- _Plain-text document sources_
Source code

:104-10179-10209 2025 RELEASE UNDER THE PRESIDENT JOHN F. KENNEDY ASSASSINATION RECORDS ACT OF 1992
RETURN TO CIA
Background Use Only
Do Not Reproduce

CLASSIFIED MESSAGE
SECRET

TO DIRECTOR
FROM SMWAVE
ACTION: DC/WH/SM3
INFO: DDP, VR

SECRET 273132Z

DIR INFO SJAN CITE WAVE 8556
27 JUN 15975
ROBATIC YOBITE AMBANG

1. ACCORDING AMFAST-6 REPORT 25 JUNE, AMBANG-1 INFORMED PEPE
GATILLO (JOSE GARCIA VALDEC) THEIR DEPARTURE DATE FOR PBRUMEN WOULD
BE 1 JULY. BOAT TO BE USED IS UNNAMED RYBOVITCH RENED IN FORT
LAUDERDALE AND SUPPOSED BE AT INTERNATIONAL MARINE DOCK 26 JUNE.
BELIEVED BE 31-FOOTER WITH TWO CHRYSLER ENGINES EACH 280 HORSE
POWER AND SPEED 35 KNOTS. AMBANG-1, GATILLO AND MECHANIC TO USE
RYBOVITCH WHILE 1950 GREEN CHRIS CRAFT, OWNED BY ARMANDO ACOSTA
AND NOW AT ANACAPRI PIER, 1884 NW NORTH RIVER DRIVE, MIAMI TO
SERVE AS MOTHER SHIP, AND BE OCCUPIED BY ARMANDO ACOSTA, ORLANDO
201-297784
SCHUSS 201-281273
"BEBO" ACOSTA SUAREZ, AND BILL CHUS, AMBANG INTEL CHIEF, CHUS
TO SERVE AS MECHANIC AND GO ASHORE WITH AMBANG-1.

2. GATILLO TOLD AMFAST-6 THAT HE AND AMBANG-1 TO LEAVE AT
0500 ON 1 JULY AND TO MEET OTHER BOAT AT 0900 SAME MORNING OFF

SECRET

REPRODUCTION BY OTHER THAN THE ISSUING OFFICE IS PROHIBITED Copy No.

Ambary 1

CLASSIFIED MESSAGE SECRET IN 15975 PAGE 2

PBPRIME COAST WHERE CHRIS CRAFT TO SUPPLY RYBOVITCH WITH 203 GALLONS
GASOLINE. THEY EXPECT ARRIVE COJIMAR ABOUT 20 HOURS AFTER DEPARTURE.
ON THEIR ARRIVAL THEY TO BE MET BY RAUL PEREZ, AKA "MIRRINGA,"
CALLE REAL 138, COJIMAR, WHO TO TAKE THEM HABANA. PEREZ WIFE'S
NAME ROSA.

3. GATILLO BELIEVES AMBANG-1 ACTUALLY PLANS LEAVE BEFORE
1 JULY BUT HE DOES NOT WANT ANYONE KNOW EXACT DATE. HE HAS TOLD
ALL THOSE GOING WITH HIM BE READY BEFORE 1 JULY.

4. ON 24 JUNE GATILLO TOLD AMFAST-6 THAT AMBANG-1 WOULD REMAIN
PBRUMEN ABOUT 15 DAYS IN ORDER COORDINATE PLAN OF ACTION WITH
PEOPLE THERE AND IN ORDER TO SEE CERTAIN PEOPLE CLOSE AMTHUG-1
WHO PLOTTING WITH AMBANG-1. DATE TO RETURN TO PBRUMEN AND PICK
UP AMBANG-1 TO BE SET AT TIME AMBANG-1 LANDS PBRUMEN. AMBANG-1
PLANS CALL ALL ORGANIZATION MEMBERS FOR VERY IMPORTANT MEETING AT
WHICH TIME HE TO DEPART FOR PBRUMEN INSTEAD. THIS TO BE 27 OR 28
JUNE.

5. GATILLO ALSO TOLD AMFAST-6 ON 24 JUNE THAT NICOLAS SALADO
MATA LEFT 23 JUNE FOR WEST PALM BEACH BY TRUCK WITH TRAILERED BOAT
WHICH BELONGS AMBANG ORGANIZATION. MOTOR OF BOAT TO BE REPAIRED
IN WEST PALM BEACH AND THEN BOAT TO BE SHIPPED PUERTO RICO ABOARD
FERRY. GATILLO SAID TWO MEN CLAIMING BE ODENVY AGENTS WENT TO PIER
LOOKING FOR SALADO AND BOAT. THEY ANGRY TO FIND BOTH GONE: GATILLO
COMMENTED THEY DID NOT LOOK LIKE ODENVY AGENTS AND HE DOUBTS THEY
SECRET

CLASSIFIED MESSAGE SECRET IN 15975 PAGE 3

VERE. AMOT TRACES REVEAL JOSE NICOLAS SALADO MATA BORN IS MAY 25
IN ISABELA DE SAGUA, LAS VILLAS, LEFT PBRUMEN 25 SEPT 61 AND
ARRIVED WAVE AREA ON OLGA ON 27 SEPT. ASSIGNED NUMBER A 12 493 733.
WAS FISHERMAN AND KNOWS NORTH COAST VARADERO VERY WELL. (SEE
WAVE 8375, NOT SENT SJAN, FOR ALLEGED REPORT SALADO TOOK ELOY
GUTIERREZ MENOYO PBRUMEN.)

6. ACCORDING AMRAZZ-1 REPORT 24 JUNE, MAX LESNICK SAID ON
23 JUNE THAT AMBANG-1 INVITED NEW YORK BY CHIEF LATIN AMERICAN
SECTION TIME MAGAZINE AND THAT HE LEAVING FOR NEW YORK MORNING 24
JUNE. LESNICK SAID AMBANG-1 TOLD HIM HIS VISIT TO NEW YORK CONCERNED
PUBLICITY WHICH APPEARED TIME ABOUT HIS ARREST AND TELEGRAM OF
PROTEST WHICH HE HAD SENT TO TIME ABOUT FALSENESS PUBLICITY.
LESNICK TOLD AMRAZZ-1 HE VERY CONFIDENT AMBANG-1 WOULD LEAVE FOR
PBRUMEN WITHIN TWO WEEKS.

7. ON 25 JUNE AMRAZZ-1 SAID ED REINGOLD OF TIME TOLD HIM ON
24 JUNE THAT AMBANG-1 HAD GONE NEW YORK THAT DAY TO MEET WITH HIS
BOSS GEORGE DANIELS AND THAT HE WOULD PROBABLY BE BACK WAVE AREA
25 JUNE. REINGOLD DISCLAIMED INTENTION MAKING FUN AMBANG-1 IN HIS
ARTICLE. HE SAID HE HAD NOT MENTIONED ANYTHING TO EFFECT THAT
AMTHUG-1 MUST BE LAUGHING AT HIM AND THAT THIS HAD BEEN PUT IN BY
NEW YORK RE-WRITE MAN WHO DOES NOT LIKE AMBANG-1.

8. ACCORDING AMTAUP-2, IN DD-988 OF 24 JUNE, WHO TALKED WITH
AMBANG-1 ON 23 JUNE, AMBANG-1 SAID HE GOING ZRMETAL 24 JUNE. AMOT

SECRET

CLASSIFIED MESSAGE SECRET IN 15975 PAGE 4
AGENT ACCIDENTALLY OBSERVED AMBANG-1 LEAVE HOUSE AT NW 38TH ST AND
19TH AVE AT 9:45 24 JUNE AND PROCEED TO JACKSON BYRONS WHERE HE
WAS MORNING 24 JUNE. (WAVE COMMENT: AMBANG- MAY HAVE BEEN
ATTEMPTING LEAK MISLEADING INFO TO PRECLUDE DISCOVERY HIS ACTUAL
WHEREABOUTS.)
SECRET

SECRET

- _Activity_
Every line above should be retyped exactly as given.

- _Expected answer_
Source code

:104-10179-10209 2025 RELEASE UNDER THE PRESIDENT JOHN F. KENNEDY ASSASSINATION RECORDS ACT OF 1992
RETURN TO CIA
Background Use Only
Do Not Reproduce

CLASSIFIED MESSAGE
SECRET

TO DIRECTOR
FROM SMWAVE
ACTION: DC/WH/SM3
INFO: DDP, VR

SECRET 273132Z

DIR INFO SJAN CITE WAVE 8556
27 JUN 15975
ROBATIC YOBITE AMBANG

1. ACCORDING AMFAST-6 REPORT 25 JUNE, AMBANG-1 INFORMED PEPE
GATILLO (JOSE GARCIA VALDEC) THEIR DEPARTURE DATE FOR PBRUMEN WOULD
BE 1 JULY. BOAT TO BE USED IS UNNAMED RYBOVITCH RENED IN FORT
LAUDERDALE AND SUPPOSED BE AT INTERNATIONAL MARINE DOCK 26 JUNE.
BELIEVED BE 31-FOOTER WITH TWO CHRYSLER ENGINES EACH 280 HORSE
POWER AND SPEED 35 KNOTS. AMBANG-1, GATILLO AND MECHANIC TO USE
RYBOVITCH WHILE 1950 GREEN CHRIS CRAFT, OWNED BY ARMANDO ACOSTA
AND NOW AT ANACAPRI PIER, 1884 NW NORTH RIVER DRIVE, MIAMI TO
SERVE AS MOTHER SHIP, AND BE OCCUPIED BY ARMANDO ACOSTA, ORLANDO
201-297784
SCHUSS 201-281273
"BEBO" ACOSTA SUAREZ, AND BILL CHUS, AMBANG INTEL CHIEF, CHUS
TO SERVE AS MECHANIC AND GO ASHORE WITH AMBANG-1.

2. GATILLO TOLD AMFAST-6 THAT HE AND AMBANG-1 TO LEAVE AT
0500 ON 1 JULY AND TO MEET OTHER BOAT AT 0900 SAME MORNING OFF

SECRET

REPRODUCTION BY OTHER THAN THE ISSUING OFFICE IS PROHIBITED Copy No.

Ambary 1

CLASSIFIED MESSAGE SECRET IN 15975 PAGE 2

PBPRIME COAST WHERE CHRIS CRAFT TO SUPPLY RYBOVITCH WITH 203 GALLONS
GASOLINE. THEY EXPECT ARRIVE COJIMAR ABOUT 20 HOURS AFTER DEPARTURE.
ON THEIR ARRIVAL THEY TO BE MET BY RAUL PEREZ, AKA "MIRRINGA,"
CALLE REAL 138, COJIMAR, WHO TO TAKE THEM HABANA. PEREZ WIFE'S
NAME ROSA.

3. GATILLO BELIEVES AMBANG-1 ACTUALLY PLANS LEAVE BEFORE
1 JULY BUT HE DOES NOT WANT ANYONE KNOW EXACT DATE. HE HAS TOLD
ALL THOSE GOING WITH HIM BE READY BEFORE 1 JULY.

4. ON 24 JUNE GATILLO TOLD AMFAST-6 THAT AMBANG-1 WOULD REMAIN
PBRUMEN ABOUT 15 DAYS IN ORDER COORDINATE PLAN OF ACTION WITH
PEOPLE THERE AND IN ORDER TO SEE CERTAIN PEOPLE CLOSE AMTHUG-1
WHO PLOTTING WITH AMBANG-1. DATE TO RETURN TO PBRUMEN AND PICK
UP AMBANG-1 TO BE SET AT TIME AMBANG-1 LANDS PBRUMEN. AMBANG-1
PLANS CALL ALL ORGANIZATION MEMBERS FOR VERY IMPORTANT MEETING AT
WHICH TIME HE TO DEPART FOR PBRUMEN INSTEAD. THIS TO BE 27 OR 28
JUNE.

5. GATILLO ALSO TOLD AMFAST-6 ON 24 JUNE THAT NICOLAS SALADO
MATA LEFT 23 JUNE FOR WEST PALM BEACH BY TRUCK WITH TRAILERED BOAT
WHICH BELONGS AMBANG ORGANIZATION. MOTOR OF BOAT TO BE REPAIRED
IN WEST PALM BEACH AND THEN BOAT TO BE SHIPPED PUERTO RICO ABOARD
FERRY. GATILLO SAID TWO MEN CLAIMING BE ODENVY AGENTS WENT TO PIER
LOOKING FOR SALADO AND BOAT. THEY ANGRY TO FIND BOTH GONE: GATILLO
COMMENTED THEY DID NOT LOOK LIKE ODENVY AGENTS AND HE DOUBTS THEY
SECRET

CLASSIFIED MESSAGE SECRET IN 15975 PAGE 3

VERE. AMOT TRACES REVEAL JOSE NICOLAS SALADO MATA BORN IS MAY 25
IN ISABELA DE SAGUA, LAS VILLAS, LEFT PBRUMEN 25 SEPT 61 AND
ARRIVED WAVE AREA ON OLGA ON 27 SEPT. ASSIGNED NUMBER A 12 493 733.
WAS FISHERMAN AND KNOWS NORTH COAST VARADERO VERY WELL. (SEE
WAVE 8375, NOT SENT SJAN, FOR ALLEGED REPORT SALADO TOOK ELOY
GUTIERREZ MENOYO PBRUMEN.)

6. ACCORDING AMRAZZ-1 REPORT 24 JUNE, MAX LESNICK SAID ON
23 JUNE THAT AMBANG-1 INVITED NEW YORK BY CHIEF LATIN AMERICAN
SECTION TIME MAGAZINE AND THAT HE LEAVING FOR NEW YORK MORNING 24
JUNE. LESNICK SAID AMBANG-1 TOLD HIM HIS VISIT TO NEW YORK CONCERNED
PUBLICITY WHICH APPEARED TIME ABOUT HIS ARREST AND TELEGRAM OF
PROTEST WHICH HE HAD SENT TO TIME ABOUT FALSENESS PUBLICITY.
LESNICK TOLD AMRAZZ-1 HE VERY CONFIDENT AMBANG-1 WOULD LEAVE FOR
PBRUMEN WITHIN TWO WEEKS.

7. ON 25 JUNE AMRAZZ-1 SAID ED REINGOLD OF TIME TOLD HIM ON
24 JUNE THAT AMBANG-1 HAD GONE NEW YORK THAT DAY TO MEET WITH HIS
BOSS GEORGE DANIELS AND THAT HE WOULD PROBABLY BE BACK WAVE AREA
25 JUNE. REINGOLD DISCLAIMED INTENTION MAKING FUN AMBANG-1 IN HIS
ARTICLE. HE SAID HE HAD NOT MENTIONED ANYTHING TO EFFECT THAT
AMTHUG-1 MUST BE LAUGHING AT HIM AND THAT THIS HAD BEEN PUT IN BY
NEW YORK RE-WRITE MAN WHO DOES NOT LIKE AMBANG-1.

8. ACCORDING AMTAUP-2, IN DD-988 OF 24 JUNE, WHO TALKED WITH
AMBANG-1 ON 23 JUNE, AMBANG-1 SAID HE GOING ZRMETAL 24 JUNE. AMOT

SECRET

CLASSIFIED MESSAGE SECRET IN 15975 PAGE 4
AGENT ACCIDENTALLY OBSERVED AMBANG-1 LEAVE HOUSE AT NW 38TH ST AND
19TH AVE AT 9:45 24 JUNE AND PROCEED TO JACKSON BYRONS WHERE HE
WAS MORNING 24 JUNE. (WAVE COMMENT: AMBANG- MAY HAVE BEEN
ATTEMPTING LEAK MISLEADING INFO TO PRECLUDE DISCOVERY HIS ACTUAL
WHEREABOUTS.)
SECRET

SECRET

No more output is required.